▸ **Task instructions**
Copy out exactly the lines below that run from the one holding "## Test Project Structure" to the one holding "OTP is correct.", keeping both of those lines and no others.

▸ **Records excerpted from a collection**
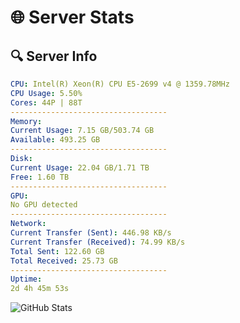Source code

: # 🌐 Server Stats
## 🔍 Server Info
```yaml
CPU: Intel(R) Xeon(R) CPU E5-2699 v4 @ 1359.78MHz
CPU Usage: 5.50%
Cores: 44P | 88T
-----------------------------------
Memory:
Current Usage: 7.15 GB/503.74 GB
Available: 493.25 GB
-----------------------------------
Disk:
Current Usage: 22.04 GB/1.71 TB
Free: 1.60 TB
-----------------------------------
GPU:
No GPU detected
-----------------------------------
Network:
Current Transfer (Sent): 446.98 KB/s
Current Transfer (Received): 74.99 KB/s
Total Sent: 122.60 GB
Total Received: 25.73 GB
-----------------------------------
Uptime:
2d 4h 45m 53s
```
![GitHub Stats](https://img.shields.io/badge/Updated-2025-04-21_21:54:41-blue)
* * *
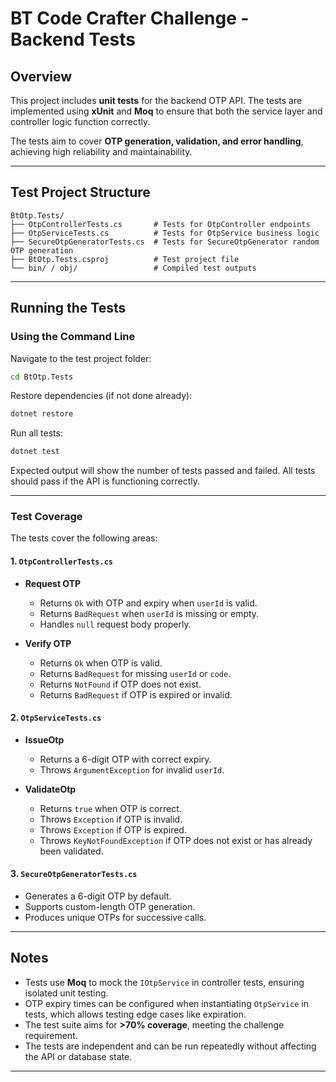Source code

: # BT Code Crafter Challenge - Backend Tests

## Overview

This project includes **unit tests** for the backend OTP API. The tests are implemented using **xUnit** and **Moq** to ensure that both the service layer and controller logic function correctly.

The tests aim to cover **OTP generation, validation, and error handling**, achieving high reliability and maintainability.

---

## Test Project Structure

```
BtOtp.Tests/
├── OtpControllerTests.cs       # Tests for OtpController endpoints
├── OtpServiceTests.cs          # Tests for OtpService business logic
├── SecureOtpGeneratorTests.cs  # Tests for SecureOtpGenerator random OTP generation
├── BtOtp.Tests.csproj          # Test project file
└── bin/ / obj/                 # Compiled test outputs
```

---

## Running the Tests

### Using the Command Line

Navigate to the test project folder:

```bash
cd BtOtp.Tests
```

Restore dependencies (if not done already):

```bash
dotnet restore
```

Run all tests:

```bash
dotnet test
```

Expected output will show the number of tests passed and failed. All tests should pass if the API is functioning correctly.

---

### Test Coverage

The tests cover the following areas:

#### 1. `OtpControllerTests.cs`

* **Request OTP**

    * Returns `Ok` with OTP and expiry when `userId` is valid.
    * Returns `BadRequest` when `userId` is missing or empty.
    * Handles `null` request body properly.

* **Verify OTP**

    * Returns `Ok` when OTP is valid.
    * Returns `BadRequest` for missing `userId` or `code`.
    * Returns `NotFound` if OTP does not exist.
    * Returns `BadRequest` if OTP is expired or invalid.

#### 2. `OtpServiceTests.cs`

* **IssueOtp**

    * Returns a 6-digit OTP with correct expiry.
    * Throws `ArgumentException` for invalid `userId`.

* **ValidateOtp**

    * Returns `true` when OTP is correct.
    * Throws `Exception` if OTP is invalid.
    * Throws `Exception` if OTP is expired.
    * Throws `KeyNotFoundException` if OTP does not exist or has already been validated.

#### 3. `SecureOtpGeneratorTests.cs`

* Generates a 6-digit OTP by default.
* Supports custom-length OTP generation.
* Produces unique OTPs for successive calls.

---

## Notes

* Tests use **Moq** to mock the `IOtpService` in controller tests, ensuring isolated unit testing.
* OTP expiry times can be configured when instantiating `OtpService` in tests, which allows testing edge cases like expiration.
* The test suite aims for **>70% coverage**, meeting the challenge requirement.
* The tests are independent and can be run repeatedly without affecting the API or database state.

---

▸ **Result for this exercise**
## Test Project Structure

```
BtOtp.Tests/
├── OtpControllerTests.cs       # Tests for OtpController endpoints
├── OtpServiceTests.cs          # Tests for OtpService business logic
├── SecureOtpGeneratorTests.cs  # Tests for SecureOtpGenerator random OTP generation
├── BtOtp.Tests.csproj          # Test project file
└── bin/ / obj/                 # Compiled test outputs
```

---

## Running the Tests

### Using the Command Line

Navigate to the test project folder:

```bash
cd BtOtp.Tests
```

Restore dependencies (if not done already):

```bash
dotnet restore
```

Run all tests:

```bash
dotnet test
```

Expected output will show the number of tests passed and failed. All tests should pass if the API is functioning correctly.

---

### Test Coverage

The tests cover the following areas:

#### 1. `OtpControllerTests.cs`

* **Request OTP**

    * Returns `Ok` with OTP and expiry when `userId` is valid.
    * Returns `BadRequest` when `userId` is missing or empty.
    * Handles `null` request body properly.

* **Verify OTP**

    * Returns `Ok` when OTP is valid.
    * Returns `BadRequest` for missing `userId` or `code`.
    * Returns `NotFound` if OTP does not exist.
    * Returns `BadRequest` if OTP is expired or invalid.

#### 2. `OtpServiceTests.cs`

* **IssueOtp**

    * Returns a 6-digit OTP with correct expiry.
    * Throws `ArgumentException` for invalid `userId`.

* **ValidateOtp**

    * Returns `true` when OTP is correct.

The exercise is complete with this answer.